**Collected data:**

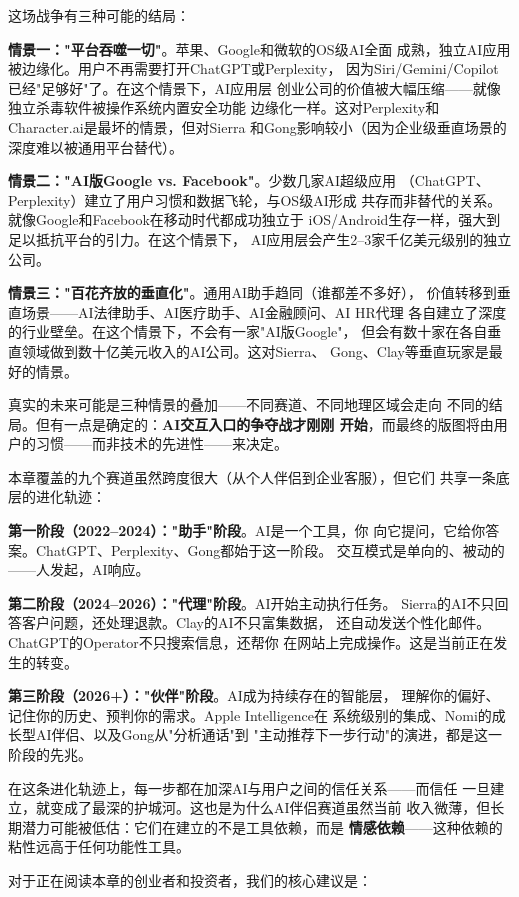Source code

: 这场战争有三种可能的结局：

\textbf{情景一："平台吞噬一切"}。苹果、Google和微软的OS级AI全面
成熟，独立AI应用被边缘化。用户不再需要打开ChatGPT或Perplexity，
因为Siri/Gemini/Copilot已经"足够好"了。在这个情景下，AI应用层
创业公司的价值被大幅压缩——就像独立杀毒软件被操作系统内置安全功能
边缘化一样。这对Perplexity和Character.ai是最坏的情景，但对Sierra
和Gong影响较小（因为企业级垂直场景的深度难以被通用平台替代）。

\textbf{情景二："AI版Google vs. Facebook"}。少数几家AI超级应用
（ChatGPT、Perplexity）建立了用户习惯和数据飞轮，与OS级AI形成
共存而非替代的关系。就像Google和Facebook在移动时代都成功独立于
iOS/Android生存一样，强大到足以抵抗平台的引力。在这个情景下，
AI应用层会产生2--3家千亿美元级别的独立公司。

\textbf{情景三："百花齐放的垂直化"}。通用AI助手趋同（谁都差不多好），
价值转移到垂直场景——AI法律助手、AI医疗助手、AI金融顾问、AI HR代理
各自建立了深度的行业壁垒。在这个情景下，不会有一家"AI版Google"，
但会有数十家在各自垂直领域做到数十亿美元收入的AI公司。这对Sierra、
Gong、Clay等垂直玩家是最好的情景。

真实的未来可能是三种情景的叠加——不同赛道、不同地理区域会走向
不同的结局。但有一点是确定的：\textbf{AI交互入口的争夺战才刚刚
开始}，而最终的版图将由用户的习惯——而非技术的先进性——来决定。

本章覆盖的九个赛道虽然跨度很大（从个人伴侣到企业客服），但它们
共享一条底层的进化轨迹：

\textbf{第一阶段（2022--2024）："助手"阶段}。AI是一个工具，你
向它提问，它给你答案。ChatGPT、Perplexity、Gong都始于这一阶段。
交互模式是单向的、被动的——人发起，AI响应。

\textbf{第二阶段（2024--2026）："代理"阶段}。AI开始主动执行任务。
Sierra的AI不只回答客户问题，还处理退款。Clay的AI不只富集数据，
还自动发送个性化邮件。ChatGPT的Operator不只搜索信息，还帮你
在网站上完成操作。这是当前正在发生的转变。

\textbf{第三阶段（2026+）："伙伴"阶段}。AI成为持续存在的智能层，
理解你的偏好、记住你的历史、预判你的需求。Apple Intelligence在
系统级别的集成、Nomi的成长型AI伴侣、以及Gong从"分析通话"到
"主动推荐下一步行动"的演进，都是这一阶段的先兆。

在这条进化轨迹上，每一步都在加深AI与用户之间的信任关系——而信任
一旦建立，就变成了最深的护城河。这也是为什么AI伴侣赛道虽然当前
收入微薄，但长期潜力可能被低估：它们在建立的不是工具依赖，而是
\textbf{情感依赖}——这种依赖的粘性远高于任何功能性工具。

对于正在阅读本章的创业者和投资者，我们的核心建议是：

**How to complete this task:** The required output is each record above, reproduced exactly, without its pictures.

**Task result:**
Source code

: 这场战争有三种可能的结局：

\textbf{情景一："平台吞噬一切"}。苹果、Google和微软的OS级AI全面
成熟，独立AI应用被边缘化。用户不再需要打开ChatGPT或Perplexity，
因为Siri/Gemini/Copilot已经"足够好"了。在这个情景下，AI应用层
创业公司的价值被大幅压缩——就像独立杀毒软件被操作系统内置安全功能
边缘化一样。这对Perplexity和Character.ai是最坏的情景，但对Sierra
和Gong影响较小（因为企业级垂直场景的深度难以被通用平台替代）。

\textbf{情景二："AI版Google vs. Facebook"}。少数几家AI超级应用
（ChatGPT、Perplexity）建立了用户习惯和数据飞轮，与OS级AI形成
共存而非替代的关系。就像Google和Facebook在移动时代都成功独立于
iOS/Android生存一样，强大到足以抵抗平台的引力。在这个情景下，
AI应用层会产生2--3家千亿美元级别的独立公司。

\textbf{情景三："百花齐放的垂直化"}。通用AI助手趋同（谁都差不多好），
价值转移到垂直场景——AI法律助手、AI医疗助手、AI金融顾问、AI HR代理
各自建立了深度的行业壁垒。在这个情景下，不会有一家"AI版Google"，
但会有数十家在各自垂直领域做到数十亿美元收入的AI公司。这对Sierra、
Gong、Clay等垂直玩家是最好的情景。

真实的未来可能是三种情景的叠加——不同赛道、不同地理区域会走向
不同的结局。但有一点是确定的：\textbf{AI交互入口的争夺战才刚刚
开始}，而最终的版图将由用户的习惯——而非技术的先进性——来决定。

本章覆盖的九个赛道虽然跨度很大（从个人伴侣到企业客服），但它们
共享一条底层的进化轨迹：

\textbf{第一阶段（2022--2024）："助手"阶段}。AI是一个工具，你
向它提问，它给你答案。ChatGPT、Perplexity、Gong都始于这一阶段。
交互模式是单向的、被动的——人发起，AI响应。

\textbf{第二阶段（2024--2026）："代理"阶段}。AI开始主动执行任务。
Sierra的AI不只回答客户问题，还处理退款。Clay的AI不只富集数据，
还自动发送个性化邮件。ChatGPT的Operator不只搜索信息，还帮你
在网站上完成操作。这是当前正在发生的转变。

\textbf{第三阶段（2026+）："伙伴"阶段}。AI成为持续存在的智能层，
理解你的偏好、记住你的历史、预判你的需求。Apple Intelligence在
系统级别的集成、Nomi的成长型AI伴侣、以及Gong从"分析通话"到
"主动推荐下一步行动"的演进，都是这一阶段的先兆。

在这条进化轨迹上，每一步都在加深AI与用户之间的信任关系——而信任
一旦建立，就变成了最深的护城河。这也是为什么AI伴侣赛道虽然当前
收入微薄，但长期潜力可能被低估：它们在建立的不是工具依赖，而是
\textbf{情感依赖}——这种依赖的粘性远高于任何功能性工具。

对于正在阅读本章的创业者和投资者，我们的核心建议是：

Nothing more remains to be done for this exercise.